Sanctions imposed by the United Nations Security Council affect large numbers of people, businesses and governments worldwide. They are central to the UN’s efforts to maintain international peace and security in contexts from the Democratic Republic of Congo to the Democratic People’s Republic of Korea. Yet concerns about the fairness and clarity of the processes by which individuals and entities are listed as sanctions targets, and delisted, have threatened to disrupt the effective, universal implementation of UN sanctions regimes, particularly in the counter-terrorism context.
The origins of this ‘due process’ debate lie in the adoption of a UN counter-terrorism sanctions regime aimed at disrupting the involvement of the Taliban and Al Qaida in terrorist activity and forcing the surrender of Usama bin Laden. Because this regime applied globally, it required a new level of vigilance by all Member States, beyond anything that had been required under earlier UN sanctions regimes. The first sanctions list under this regime, published in March 2001, included 162 individuals and seven entities primarily located in Afghanistan. After 9/11, however, the list’s size and geographic reach grew substantially, with the US proposing over 200 additional targets in the weeks following the attacks.
Unintended consequences emerged rapidly during implementation, including mistaken listings causing major disruptions to innocent people’s everyday lives. Yet from 1999 to 2002, there was no mechanism available to remove someone from the 1267 sanctions list. In 2002, the Committee charged with overseeing the counterterrorism sanctions regime issued guidelines on how to pursue delisting through a State. Until 2006, this diplomatic channel was the only option for those affected to seek de-listing. They could not petition the 1267 Committee directly. Criticism quickly arose. Academics and civil society decried the lack of fairness. States protested that they were being expected to implement intrusive restrictive measures with no knowledge of the basis for those measures, with Sweden taking a prominent role. In 2005 at the UN World Summit, Member States called upon the Security Council to ensure fair and clear procedures in relation to the imposition of sanctions against individuals.

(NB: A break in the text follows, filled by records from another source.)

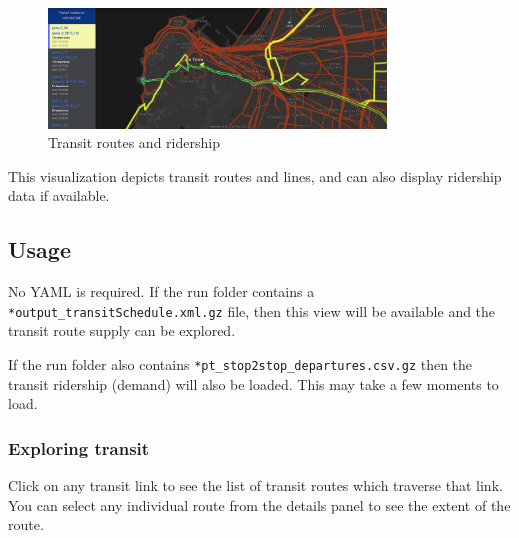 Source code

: \begin{figure}[H]
  \centering
  \includegraphics[width=0.8\textwidth]{assets/transit.jpg}
  \caption{Transit routes and ridership}
\end{figure}

This visualization depicts transit routes and lines, and can also display ridership data if available.

\hypertarget{usage}{%
\subsection{Usage}}

No YAML is required. If the run folder contains a
\texttt{*output\_transitSchedule.xml.gz} file, then this view will be
available and the transit route supply can be explored.

If the run folder also contains
\texttt{*pt\_stop2stop\_departures.csv.gz} then the transit ridership
(demand) will also be loaded. This may take a few moments to load.

\hypertarget{exploring-transit}{%
\subsubsection{Exploring transit}\label{exploring-transit}}

Click on any transit link to see the list of transit routes which
traverse that link. You can select any individual route from the details
panel to see the extent of the route.
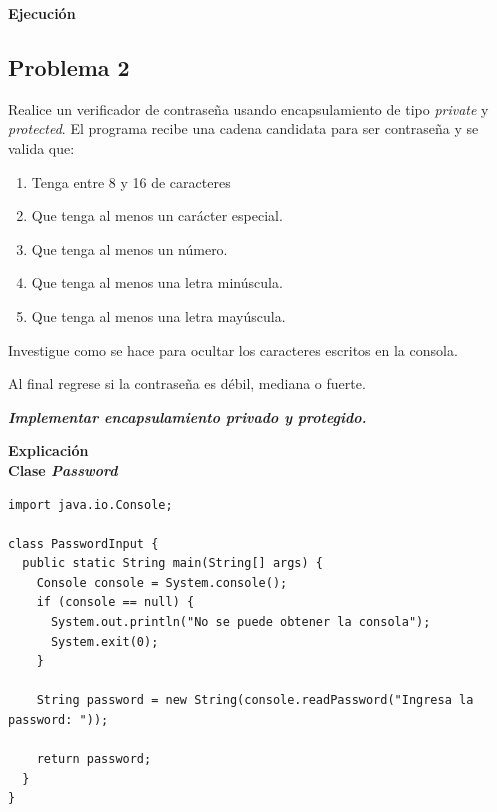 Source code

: \documentclass[11pt, twocolumn]{article}
\newcommand{\linejump}{\hfill \break}
\begin{document}

  \textbf{Ejecución}

  \subsection*{Problema 2}
  Realice un verificador de contraseña usando encapsulamiento de tipo \textit{private} y \textit{protected}. El programa recibe una cadena candidata para ser contraseña y se valida que:
  \begin{enumerate}[label=\alph*.]
    \item Tenga entre 8 y 16 de caracteres
    \item Que tenga al menos un carácter especial.
    \item Que tenga al menos un número.
    \item Que tenga al menos una letra minúscula.
    \item Que tenga al menos una letra mayúscula.
  \end{enumerate}
  Investigue como se hace para ocultar los caracteres escritos en la consola.

  Al final regrese si la contraseña es débil, mediana o fuerte.

  \textbf{\textit{Implementar encapsulamiento privado y protegido.}}

  \linejump
  \textbf{Explicación} \\


  \textbf{Clase \textit{Password}}
  \begin{lstlisting}
import java.io.Console;

class PasswordInput {
  public static String main(String[] args) {
    Console console = System.console();
    if (console == null) {
      System.out.println("No se puede obtener la consola");
      System.exit(0);
    }

    String password = new String(console.readPassword("Ingresa la password: "));

    return password;
  }
}
  \end{lstlisting}
\end{document}
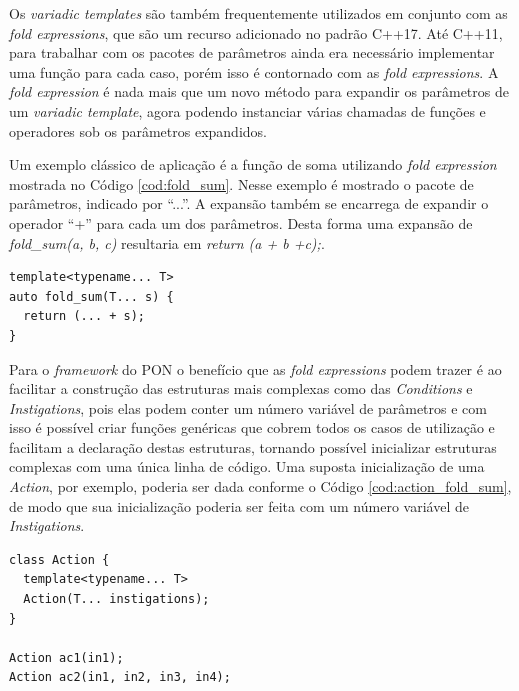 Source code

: Os \textit{variadic templates} são também frequentemente utilizados em conjunto
com as \textit{fold expressions}, que são um recurso adicionado no padrão C++17.
Até C++11, para trabalhar com os pacotes de parâmetros ainda era necessário
implementar uma função para cada caso, porém isso é contornado com as
\textit{fold expressions}. A \textit{fold expression} é nada mais que um novo
método para expandir os parâmetros de um \textit{variadic template}, agora
podendo instanciar várias chamadas de funções e operadores sob os parâmetros
expandidos.

Um exemplo clássico de aplicação é a função de soma utilizando \textit{fold
expression} mostrada no Código \ref{cod:fold_sum}. Nesse exemplo é mostrado o
pacote de parâmetros, indicado por \enquote{...}. A expansão também se encarrega
de expandir o operador \enquote{+} para cada um dos parâmetros. Desta forma uma
expansão de \textit{fold\_sum(a, b, c)} resultaria em \textit{return (a + b
+c);}.

\begin{lstlisting}[caption = {Uso de \textit{fold expressions}}, float=htb,
source = {Autoria própria},
label = {cod:fold_sum}]
template<typename... T>
auto fold_sum(T... s) {
  return (... + s);
}
\end{lstlisting}

\FloatBarrier

Para o \textit{framework} do PON o benefício que as \textit{fold expressions}
podem trazer é ao facilitar a construção das estruturas mais complexas como das
\textit{Conditions} e \textit{Instigations}, pois elas podem conter um número
variável de parâmetros e com isso é possível criar funções genéricas que cobrem
todos os casos de utilização e facilitam a declaração destas estruturas,
tornando possível inicializar estruturas complexas com uma única linha de
código. Uma suposta inicialização de uma \textit{Action}, por exemplo, poderia
ser dada conforme o Código \ref{cod:action_fold_sum}, de modo que sua
inicialização poderia ser feita com um número variável de \textit{Instigations}.

\begin{lstlisting}[caption = {\textit{Action} com \textit{fold expressions}}, float=htb,
  source = {Autoria própria},
label = {cod:action_fold_sum}]
class Action {
  template<typename... T>
  Action(T... instigations);
}

Action ac1(in1);
Action ac2(in1, in2, in3, in4);
\end{lstlisting}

In June 2006, Secretary-General Kofi Annan identified four basic elements that needed to be addressed in order to respond to these concerns. Since then, courts, especially but not only in Europe, have held that States and other authorities implementing UN counter-terrorism sanctions cannot give effect to UN sanctions listings without first ensuring respect for certain minimum due process standards. Meeting those standards has sometimes been held to require judicial review of the listing decisions by the Security Council. The fairness and clarity of sanctions processes have thus emerged as an important determinant of the implementation and impact of UN sanctions – at least in the counter-terrorism sphere. The Security Council has responded to these concerns by developing arrangements to improve sanctions targets’ ability to petition for review of their sanctions listings, including the creation and development of an Ombudsperson to review listings relating to the sanctions regime concerning ISIL/Da’esh and Al Qaida (IDAQ).
For most of the last two decades, legal challenges to listings have been mounted primarily in the counterterrorism context. Fair process concerns have been raised in relation to the Security Council’s sanctions regimes focused on addressing other global security concerns, such as armed conflicts and the proliferation of weapons of mass destruction, but rarely litigated in courts. That is now changing.
In the last two years, litigation relating to Central African Republic (CAR), Democratic Republic of Congo (DRC), Iraq, Libya and restrictive measures for Iran has demonstrated the willingness of courts to review listing and delisting decisions in non-counter-terrorism contexts, where procedural safeguards are much weaker. Over a decade ago, the Security Council created a Focal Point in the UN Secretariat to work with relevant Council sanctions committees to handle petitions for delisting under those sanctions regimes. But that system is, as we explore in this study, less independent, and less effective in providing fair and clear procedures (as the courts understand those terms), than the Ombudsperson system. In fact, as these arrangements currently stand, the implementation of these non-counter-terrorism sanctions regimes may be at risk, especially in the almost 50 Member States, including three Permanent Members of the Security Council, that fall within the jurisdiction of courts that have already ruled on these concerns. The risk is that not only the legitimacy, but the effectiveness, of UN sanctions are weakened, at a moment when the Security Council is relying precisely on that effectiveness to achieve its strategic goals in a range of global crises from central Africa to north-east Asia.
In this study, we explore how the Security Council has arrived at this risky – and under-appreciated – situation, and suggest steps that UN system actors might take to mitigate these risks. Our analysis is based on extensive desk review of relevant jurisprudence, prior proposals for reform and anonymous interviews with more than 20 insiders from across UN Member States and the UN system.